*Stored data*
------------------------------------------------------------
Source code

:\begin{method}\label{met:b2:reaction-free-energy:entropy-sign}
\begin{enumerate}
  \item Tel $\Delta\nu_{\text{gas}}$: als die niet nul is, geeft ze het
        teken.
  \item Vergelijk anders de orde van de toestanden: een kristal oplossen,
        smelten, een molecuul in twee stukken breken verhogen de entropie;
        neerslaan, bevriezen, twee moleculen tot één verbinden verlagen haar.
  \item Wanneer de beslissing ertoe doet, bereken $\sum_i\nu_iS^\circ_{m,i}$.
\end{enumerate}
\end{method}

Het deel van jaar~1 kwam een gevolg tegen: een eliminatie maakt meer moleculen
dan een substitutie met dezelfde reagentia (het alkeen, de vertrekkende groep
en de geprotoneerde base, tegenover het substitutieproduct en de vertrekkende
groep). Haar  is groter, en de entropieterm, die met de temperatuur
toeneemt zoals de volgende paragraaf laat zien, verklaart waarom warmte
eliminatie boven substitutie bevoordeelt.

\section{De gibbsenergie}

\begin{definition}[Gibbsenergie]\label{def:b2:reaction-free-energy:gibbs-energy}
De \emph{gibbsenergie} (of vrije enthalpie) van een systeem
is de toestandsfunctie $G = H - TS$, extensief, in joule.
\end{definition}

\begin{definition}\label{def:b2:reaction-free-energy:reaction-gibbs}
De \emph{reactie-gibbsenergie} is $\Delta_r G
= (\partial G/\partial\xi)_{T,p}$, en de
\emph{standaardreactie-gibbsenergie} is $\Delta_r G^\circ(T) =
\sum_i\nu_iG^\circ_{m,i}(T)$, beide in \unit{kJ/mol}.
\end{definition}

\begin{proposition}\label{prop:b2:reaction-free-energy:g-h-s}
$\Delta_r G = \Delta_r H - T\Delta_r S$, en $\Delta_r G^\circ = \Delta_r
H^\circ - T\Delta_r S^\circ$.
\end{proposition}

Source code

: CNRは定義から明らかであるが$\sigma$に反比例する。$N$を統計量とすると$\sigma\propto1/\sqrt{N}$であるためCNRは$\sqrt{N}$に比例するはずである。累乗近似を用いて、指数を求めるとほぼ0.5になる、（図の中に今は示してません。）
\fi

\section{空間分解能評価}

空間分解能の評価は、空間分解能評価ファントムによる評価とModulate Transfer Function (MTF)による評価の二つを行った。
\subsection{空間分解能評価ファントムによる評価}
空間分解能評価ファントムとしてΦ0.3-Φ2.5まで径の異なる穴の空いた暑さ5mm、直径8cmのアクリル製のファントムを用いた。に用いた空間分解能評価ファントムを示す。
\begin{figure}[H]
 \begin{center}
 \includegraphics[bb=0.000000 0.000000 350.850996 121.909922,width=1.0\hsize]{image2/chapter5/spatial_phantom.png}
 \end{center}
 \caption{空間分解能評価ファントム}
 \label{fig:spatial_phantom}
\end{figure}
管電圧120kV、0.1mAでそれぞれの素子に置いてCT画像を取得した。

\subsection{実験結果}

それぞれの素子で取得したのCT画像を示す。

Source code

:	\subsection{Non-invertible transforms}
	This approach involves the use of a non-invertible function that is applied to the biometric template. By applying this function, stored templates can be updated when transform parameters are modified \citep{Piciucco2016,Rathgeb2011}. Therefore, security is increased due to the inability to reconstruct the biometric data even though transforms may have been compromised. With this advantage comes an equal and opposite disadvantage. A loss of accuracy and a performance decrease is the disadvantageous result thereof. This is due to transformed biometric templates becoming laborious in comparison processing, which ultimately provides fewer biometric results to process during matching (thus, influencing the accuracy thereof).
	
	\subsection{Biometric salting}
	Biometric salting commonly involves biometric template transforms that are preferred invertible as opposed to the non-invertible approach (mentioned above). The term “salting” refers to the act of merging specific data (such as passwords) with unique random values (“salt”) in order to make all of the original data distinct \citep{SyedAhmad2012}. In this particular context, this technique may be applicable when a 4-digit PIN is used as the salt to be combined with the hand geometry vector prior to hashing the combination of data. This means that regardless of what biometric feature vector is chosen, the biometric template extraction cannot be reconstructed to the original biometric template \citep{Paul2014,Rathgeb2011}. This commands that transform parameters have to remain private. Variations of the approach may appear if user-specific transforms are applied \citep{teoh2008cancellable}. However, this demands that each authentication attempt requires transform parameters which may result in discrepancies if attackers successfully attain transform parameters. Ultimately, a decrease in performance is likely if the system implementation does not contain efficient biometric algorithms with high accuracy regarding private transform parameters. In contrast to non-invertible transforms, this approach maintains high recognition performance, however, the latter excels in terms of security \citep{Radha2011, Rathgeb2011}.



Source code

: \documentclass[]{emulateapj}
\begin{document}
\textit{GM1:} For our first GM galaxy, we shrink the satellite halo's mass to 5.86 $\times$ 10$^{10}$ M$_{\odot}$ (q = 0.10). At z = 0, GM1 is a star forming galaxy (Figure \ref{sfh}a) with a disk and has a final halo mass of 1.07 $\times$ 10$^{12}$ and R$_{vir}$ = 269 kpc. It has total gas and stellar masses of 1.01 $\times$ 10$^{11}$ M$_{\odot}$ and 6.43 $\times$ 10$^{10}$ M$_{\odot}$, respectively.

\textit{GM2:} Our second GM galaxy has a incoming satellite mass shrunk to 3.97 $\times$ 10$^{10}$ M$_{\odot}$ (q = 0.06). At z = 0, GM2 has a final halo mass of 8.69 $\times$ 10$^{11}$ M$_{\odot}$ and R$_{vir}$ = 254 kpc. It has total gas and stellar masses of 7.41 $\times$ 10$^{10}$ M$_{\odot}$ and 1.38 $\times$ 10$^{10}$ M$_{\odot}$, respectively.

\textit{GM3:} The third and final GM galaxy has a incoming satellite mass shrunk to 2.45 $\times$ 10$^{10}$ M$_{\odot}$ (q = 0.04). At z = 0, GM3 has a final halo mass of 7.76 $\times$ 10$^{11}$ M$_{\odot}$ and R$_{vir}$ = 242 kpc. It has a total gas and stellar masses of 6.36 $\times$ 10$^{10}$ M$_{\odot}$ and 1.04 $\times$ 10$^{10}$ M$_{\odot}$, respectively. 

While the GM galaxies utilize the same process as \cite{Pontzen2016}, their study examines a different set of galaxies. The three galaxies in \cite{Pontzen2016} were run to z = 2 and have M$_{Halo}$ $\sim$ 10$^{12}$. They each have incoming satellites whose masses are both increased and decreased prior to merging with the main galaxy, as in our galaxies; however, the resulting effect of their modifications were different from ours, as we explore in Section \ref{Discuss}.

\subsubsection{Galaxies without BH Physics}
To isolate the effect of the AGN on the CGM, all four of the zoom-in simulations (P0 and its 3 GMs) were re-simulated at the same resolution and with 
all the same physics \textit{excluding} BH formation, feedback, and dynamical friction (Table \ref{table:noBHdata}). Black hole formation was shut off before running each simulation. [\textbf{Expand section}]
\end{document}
------------------------------------------------------------
*Exercise description*
All records shown above are to be repeated exactly.

*Exercise solution*
Source code

:\begin{method}\label{met:b2:reaction-free-energy:entropy-sign}
\begin{enumerate}
  \item Tel $\Delta\nu_{\text{gas}}$: als die niet nul is, geeft ze het
        teken.
  \item Vergelijk anders de orde van de toestanden: een kristal oplossen,
        smelten, een molecuul in twee stukken breken verhogen de entropie;
        neerslaan, bevriezen, twee moleculen tot één verbinden verlagen haar.
  \item Wanneer de beslissing ertoe doet, bereken $\sum_i\nu_iS^\circ_{m,i}$.
\end{enumerate}
\end{method}

Het deel van jaar~1 kwam een gevolg tegen: een eliminatie maakt meer moleculen
dan een substitutie met dezelfde reagentia (het alkeen, de vertrekkende groep
en de geprotoneerde base, tegenover het substitutieproduct en de vertrekkende
groep). Haar  is groter, en de entropieterm, die met de temperatuur
toeneemt zoals de volgende paragraaf laat zien, verklaart waarom warmte
eliminatie boven substitutie bevoordeelt.

\section{De gibbsenergie}

\begin{definition}[Gibbsenergie]\label{def:b2:reaction-free-energy:gibbs-energy}
De \emph{gibbsenergie} (of vrije enthalpie) van een systeem
is de toestandsfunctie $G = H - TS$, extensief, in joule.
\end{definition}

\begin{definition}\label{def:b2:reaction-free-energy:reaction-gibbs}
De \emph{reactie-gibbsenergie} is $\Delta_r G
= (\partial G/\partial\xi)_{T,p}$, en de
\emph{standaardreactie-gibbsenergie} is $\Delta_r G^\circ(T) =
\sum_i\nu_iG^\circ_{m,i}(T)$, beide in \unit{kJ/mol}.
\end{definition}

\begin{proposition}\label{prop:b2:reaction-free-energy:g-h-s}
$\Delta_r G = \Delta_r H - T\Delta_r S$, en $\Delta_r G^\circ = \Delta_r
H^\circ - T\Delta_r S^\circ$.
\end{proposition}

Source code

: CNRは定義から明らかであるが$\sigma$に反比例する。$N$を統計量とすると$\sigma\propto1/\sqrt{N}$であるためCNRは$\sqrt{N}$に比例するはずである。累乗近似を用いて、指数を求めるとほぼ0.5になる、（図の中に今は示してません。）
\fi

\section{空間分解能評価}

空間分解能の評価は、空間分解能評価ファントムによる評価とModulate Transfer Function (MTF)による評価の二つを行った。
\subsection{空間分解能評価ファントムによる評価}
空間分解能評価ファントムとしてΦ0.3-Φ2.5まで径の異なる穴の空いた暑さ5mm、直径8cmのアクリル製のファントムを用いた。に用いた空間分解能評価ファントムを示す。
\begin{figure}[H]
 \begin{center}
 \includegraphics[bb=0.000000 0.000000 350.850996 121.909922,width=1.0\hsize]{image2/chapter5/spatial_phantom.png}
 \end{center}
 \caption{空間分解能評価ファントム}
 \label{fig:spatial_phantom}
\end{figure}
管電圧120kV、0.1mAでそれぞれの素子に置いてCT画像を取得した。

\subsection{実験結果}

それぞれの素子で取得したのCT画像を示す。

Source code

:	\subsection{Non-invertible transforms}
	This approach involves the use of a non-invertible function that is applied to the biometric template. By applying this function, stored templates can be updated when transform parameters are modified \citep{Piciucco2016,Rathgeb2011}. Therefore, security is increased due to the inability to reconstruct the biometric data even though transforms may have been compromised. With this advantage comes an equal and opposite disadvantage. A loss of accuracy and a performance decrease is the disadvantageous result thereof. This is due to transformed biometric templates becoming laborious in comparison processing, which ultimately provides fewer biometric results to process during matching (thus, influencing the accuracy thereof).
	
	\subsection{Biometric salting}
	Biometric salting commonly involves biometric template transforms that are preferred invertible as opposed to the non-invertible approach (mentioned above). The term “salting” refers to the act of merging specific data (such as passwords) with unique random values (“salt”) in order to make all of the original data distinct \citep{SyedAhmad2012}. In this particular context, this technique may be applicable when a 4-digit PIN is used as the salt to be combined with the hand geometry vector prior to hashing the combination of data. This means that regardless of what biometric feature vector is chosen, the biometric template extraction cannot be reconstructed to the original biometric template \citep{Paul2014,Rathgeb2011}. This commands that transform parameters have to remain private. Variations of the approach may appear if user-specific transforms are applied \citep{teoh2008cancellable}. However, this demands that each authentication attempt requires transform parameters which may result in discrepancies if attackers successfully attain transform parameters. Ultimately, a decrease in performance is likely if the system implementation does not contain efficient biometric algorithms with high accuracy regarding private transform parameters. In contrast to non-invertible transforms, this approach maintains high recognition performance, however, the latter excels in terms of security \citep{Radha2011, Rathgeb2011}.



Source code

: \documentclass[]{emulateapj}
\begin{document}
\textit{GM1:} For our first GM galaxy, we shrink the satellite halo's mass to 5.86 $\times$ 10$^{10}$ M$_{\odot}$ (q = 0.10). At z = 0, GM1 is a star forming galaxy (Figure \ref{sfh}a) with a disk and has a final halo mass of 1.07 $\times$ 10$^{12}$ and R$_{vir}$ = 269 kpc. It has total gas and stellar masses of 1.01 $\times$ 10$^{11}$ M$_{\odot}$ and 6.43 $\times$ 10$^{10}$ M$_{\odot}$, respectively.

\textit{GM2:} Our second GM galaxy has a incoming satellite mass shrunk to 3.97 $\times$ 10$^{10}$ M$_{\odot}$ (q = 0.06). At z = 0, GM2 has a final halo mass of 8.69 $\times$ 10$^{11}$ M$_{\odot}$ and R$_{vir}$ = 254 kpc. It has total gas and stellar masses of 7.41 $\times$ 10$^{10}$ M$_{\odot}$ and 1.38 $\times$ 10$^{10}$ M$_{\odot}$, respectively.

\textit{GM3:} The third and final GM galaxy has a incoming satellite mass shrunk to 2.45 $\times$ 10$^{10}$ M$_{\odot}$ (q = 0.04). At z = 0, GM3 has a final halo mass of 7.76 $\times$ 10$^{11}$ M$_{\odot}$ and R$_{vir}$ = 242 kpc. It has a total gas and stellar masses of 6.36 $\times$ 10$^{10}$ M$_{\odot}$ and 1.04 $\times$ 10$^{10}$ M$_{\odot}$, respectively. 

While the GM galaxies utilize the same process as \cite{Pontzen2016}, their study examines a different set of galaxies. The three galaxies in \cite{Pontzen2016} were run to z = 2 and have M$_{Halo}$ $\sim$ 10$^{12}$. They each have incoming satellites whose masses are both increased and decreased prior to merging with the main galaxy, as in our galaxies; however, the resulting effect of their modifications were different from ours, as we explore in Section \ref{Discuss}.

\subsubsection{Galaxies without BH Physics}
To isolate the effect of the AGN on the CGM, all four of the zoom-in simulations (P0 and its 3 GMs) were re-simulated at the same resolution and with 
all the same physics \textit{excluding} BH formation, feedback, and dynamical friction (Table \ref{table:noBHdata}). Black hole formation was shut off before running each simulation. [\textbf{Expand section}]
\end{document}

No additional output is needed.